Aspiring was formed 1980 originally to make climbing harnesses, which had been expensive and cumbersome at the time. The business expanded during the 1980s to manufacture outdoor equipment for climbing, tramping, and caving. During the 90’s the company evolved to make harnesses in the industrial world as well as a large number of custom harnesses for the ever expanding and evolving adventure tourism and performance sectors.

Aspiring Safety Limited has expanded not only in New Zealand but now deals with customers all over the world. The New Zealand made brand and reputation for quality and innovation has helped the business grow continually striving for the best products on the market has been well accepted. Becoming ISO 9001 certified in early 2018 is of great pride to our operation and really backs up our quality systems and policies.

Business History

Starting from a single product over 30 years ago, Aspiring Safety Products supplies a broad range of products for outdoor activities, including climbing, caving, tramping, and outdoor education, as well as for professional use in work at height and rescue. In 2018 we added in Slacklines with the acquisition of the Slackline Shop brand.  Fabric and webbing products are manufactured in house in our factory in Christchurch, while rope and hardware are imported from the USA and Europe.

Since establishment in the early 1980s we have manufactured well over a million units of harnesses, and life-safety products, such as webbing slings.

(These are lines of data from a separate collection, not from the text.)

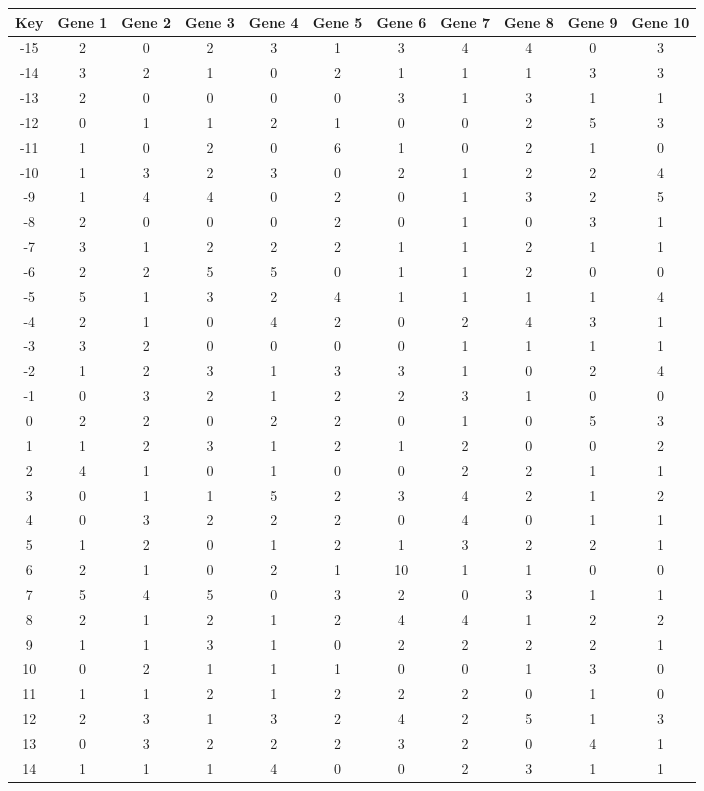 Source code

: \begin{tabular}{|c|c|c|c|c|c|c|c|c|c|c|}
\hline
Key & Gene 1 & Gene 2 & Gene 3 & Gene 4 & Gene 5 & Gene 6 & Gene 7 & Gene 8 & Gene 9 & Gene 10 \\
\hline
-15 & 2 & 0 & 2 & 3 & 1 & 3 & 4 & 4 & 0 & 3 \\
-14 & 3 & 2 & 1 & 0 & 2 & 1 & 1 & 1 & 3 & 3 \\
-13 & 2 & 0 & 0 & 0 & 0 & 3 & 1 & 3 & 1 & 1 \\
-12 & 0 & 1 & 1 & 2 & 1 & 0 & 0 & 2 & 5 & 3 \\
-11 & 1 & 0 & 2 & 0 & 6 & 1 & 0 & 2 & 1 & 0 \\
-10 & 1 & 3 & 2 & 3 & 0 & 2 & 1 & 2 & 2 & 4 \\
-9 & 1 & 4 & 4 & 0 & 2 & 0 & 1 & 3 & 2 & 5 \\
-8 & 2 & 0 & 0 & 0 & 2 & 0 & 1 & 0 & 3 & 1 \\
-7 & 3 & 1 & 2 & 2 & 2 & 1 & 1 & 2 & 1 & 1 \\
-6 & 2 & 2 & 5 & 5 & 0 & 1 & 1 & 2 & 0 & 0 \\
-5 & 5 & 1 & 3 & 2 & 4 & 1 & 1 & 1 & 1 & 4 \\
-4 & 2 & 1 & 0 & 4 & 2 & 0 & 2 & 4 & 3 & 1 \\
-3 & 3 & 2 & 0 & 0 & 0 & 0 & 1 & 1 & 1 & 1 \\
-2 & 1 & 2 & 3 & 1 & 3 & 3 & 1 & 0 & 2 & 4 \\
-1 & 0 & 3 & 2 & 1 & 2 & 2 & 3 & 1 & 0 & 0 \\
0 & 2 & 2 & 0 & 2 & 2 & 0 & 1 & 0 & 5 & 3 \\
1 & 1 & 2 & 3 & 1 & 2 & 1 & 2 & 0 & 0 & 2 \\
2 & 4 & 1 & 0 & 1 & 0 & 0 & 2 & 2 & 1 & 1 \\
3 & 0 & 1 & 1 & 5 & 2 & 3 & 4 & 2 & 1 & 2 \\
4 & 0 & 3 & 2 & 2 & 2 & 0 & 4 & 0 & 1 & 1 \\
5 & 1 & 2 & 0 & 1 & 2 & 1 & 3 & 2 & 2 & 1 \\
6 & 2 & 1 & 0 & 2 & 1 & 10 & 1 & 1 & 0 & 0 \\
7 & 5 & 4 & 5 & 0 & 3 & 2 & 0 & 3 & 1 & 1 \\
8 & 2 & 1 & 2 & 1 & 2 & 4 & 4 & 1 & 2 & 2 \\
9 & 1 & 1 & 3 & 1 & 0 & 2 & 2 & 2 & 2 & 1 \\
10 & 0 & 2 & 1 & 1 & 1 & 0 & 0 & 1 & 3 & 0 \\
11 & 1 & 1 & 2 & 1 & 2 & 2 & 2 & 0 & 1 & 0 \\
12 & 2 & 3 & 1 & 3 & 2 & 4 & 2 & 5 & 1 & 3 \\
13 & 0 & 3 & 2 & 2 & 2 & 3 & 2 & 0 & 4 & 1 \\
14 & 1 & 1 & 1 & 4 & 0 & 0 & 2 & 3 & 1 & 1 \\
\hline
\end{tabular}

Our outdoor education harnesses are the industry standard in New Zealand, and are also used widely in Australia and further afield.

100% New Zealand owned and operated and proud of it!

Manufacturing Capability

We have a staff of ten  people, and are located in Riccarton Christchurch; nice and close to the hills for climbing and the port for our shipments! We have cutting areas for both fabric and webbing, which is cut on a customised treadle-operated hot cutters and automatic webbing cutters for a clean cut.

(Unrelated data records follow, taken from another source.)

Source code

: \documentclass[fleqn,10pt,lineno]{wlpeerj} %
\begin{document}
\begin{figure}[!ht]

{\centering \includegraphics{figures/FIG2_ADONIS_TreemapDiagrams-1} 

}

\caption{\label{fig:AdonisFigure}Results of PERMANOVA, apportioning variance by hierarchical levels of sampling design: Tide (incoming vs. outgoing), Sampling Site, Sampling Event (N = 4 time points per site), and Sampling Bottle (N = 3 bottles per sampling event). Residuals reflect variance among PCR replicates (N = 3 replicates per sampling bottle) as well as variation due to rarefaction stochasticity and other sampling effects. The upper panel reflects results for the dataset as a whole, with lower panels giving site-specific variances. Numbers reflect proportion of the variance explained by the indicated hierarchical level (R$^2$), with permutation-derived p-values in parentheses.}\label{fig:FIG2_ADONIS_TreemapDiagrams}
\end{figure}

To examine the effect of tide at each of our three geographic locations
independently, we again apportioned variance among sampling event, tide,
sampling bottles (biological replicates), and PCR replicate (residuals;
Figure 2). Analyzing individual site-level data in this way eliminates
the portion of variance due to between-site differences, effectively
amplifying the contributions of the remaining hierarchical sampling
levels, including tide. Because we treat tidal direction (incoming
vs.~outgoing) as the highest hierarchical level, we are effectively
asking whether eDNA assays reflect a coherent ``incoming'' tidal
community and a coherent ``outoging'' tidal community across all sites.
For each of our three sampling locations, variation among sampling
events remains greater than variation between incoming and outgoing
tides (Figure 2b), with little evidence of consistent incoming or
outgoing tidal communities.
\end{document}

Our sewing room is equipped with eight heavy-duty sewing machines, as well as seven machines for more specialised work, including three Juki computer-controlled pattern-stitchers, three specialist bar-tack machines, and a customised rope stitching machine. All our structural stitch patterns are proprietary and have been developed and refined here over the years. Regular testing helps us ensure we use the best stitch pattern for each job.

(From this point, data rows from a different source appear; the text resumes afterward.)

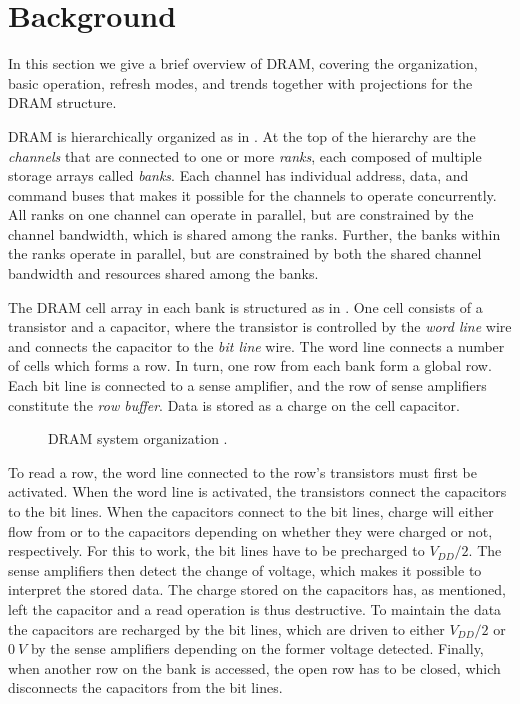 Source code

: \section{Background} 
\label{sec:bg}
In this section we give a brief overview of DRAM, covering the organization, basic operation, refresh modes, and trends together with projections for the DRAM structure. 

DRAM is hierarchically organized as in . At the top of the hierarchy are the \textit{channels} that are connected to one or more \textit{ranks}, each composed of multiple storage arrays called \textit{banks}. Each channel has individual address, data, and command buses that makes it possible for the channels to operate concurrently. All ranks on one channel can operate in parallel, but are constrained by the channel bandwidth, which is shared among the ranks. Further, the banks within the ranks operate in parallel, but are constrained by both the shared channel bandwidth and resources shared among the banks. 

The DRAM cell array in each bank is structured as in . One cell consists of a transistor and a capacitor, where the transistor is controlled by the \textit{word line} wire and connects the capacitor to the \textit{bit line} wire. The word line connects a number of cells which forms a row. In turn, one row from each bank form a global row. Each bit line is connected to a sense amplifier, and the row of sense amplifiers constitute the \textit{row buffer}. Data is stored as a charge on the cell capacitor.

\begin{figure*}[t]
    \centering
	\caption{DRAM system organization \cite{raidr}.}
	\label{fig:dram_org}
\end{figure*}

To read a row, the word line connected to the row's transistors must first be activated. When the word line is activated, the transistors connect the capacitors to the bit lines. When the capacitors connect to the bit lines, charge will either flow from or to the capacitors depending on whether they were charged or not, respectively. For this to work, the bit lines have to be precharged to $V_{DD}/2$. The sense amplifiers then detect the change of voltage, which makes it possible to interpret the stored data. The charge stored on the capacitors has, as mentioned, left the capacitor and a read operation is thus destructive. To maintain the data the capacitors are recharged by the bit lines, which are driven to either $V_{DD}/2$ or $0\:V$ by the sense amplifiers depending on the former voltage detected. Finally, when another row on the bank is accessed, the open row has to be closed, which disconnects the capacitors from the bit lines.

We specialise in designing and manufacturing webbing products, and stock a wide range of webbings, buckles, and other and components. Buckles and webbings are sourced from Australia, UK, Italy, France, and the USA, as well as being made to our own requirements on our own die’s where we can’t find the right one for the job we get it made.

Overseas Expertise

Apart from our own manufacturing capability, we also rely on the expertise of a number of overseas companies who are leaders in the outdoor and height-safety industries. These include:

  • Pigeon Mountain Industries (PMI), USA – static ropes, Dynamic Ropes;
  • International Safety Components (ISC), UK – buckles, rope grabs;
  • Peguet , France – Maillons Rapides (screw-links);
  • Seattle Manufacturing Corporation (SMC), USA – pulleys;
  • Climbing Technology, Italy  – karabiners, helmets, ascenders, descenders, bolting, bags, buckles;
  • Colorado Mountain Industries (CMI), USA – pulleys.
  • Fixe Climbing, Spain – Dynamic Ropes, Cams, Anchors
  • Bestard – Spain – Specialised Canyon and Aquatic Shoes
  • Saltic – Czech Rublic – Specialised climbing shoes

Technical Capability

We have the expertise to advise on any height safety problem, and can recommend a training organisation if required. We represent business NZ on the Standards Australia SF15 committee and attend every meeting, which reviews New Zealand and Australian height safety standards. This helps us keep up to date with new developments, discuss with our industry peers best practice and ensure the standards written for our countries are relevant and applicable both on the manufacturing side and the end user application.

We have three testing facilities for harness testing, a 6m drop test tower for Dynamic drop testing, a static hydraulic rig that is monitored by a Dillon 50 kN dynamometer, as well as a 100kn Tensile Testing machine.

We also call upon independent test laboratories for much of our product testing, development and surveillance where needed.

We have developed a number of customised products over the years, put it this way if you are in New Zealand and you are hanging in it or jumping of it we no doubt had something to do with it!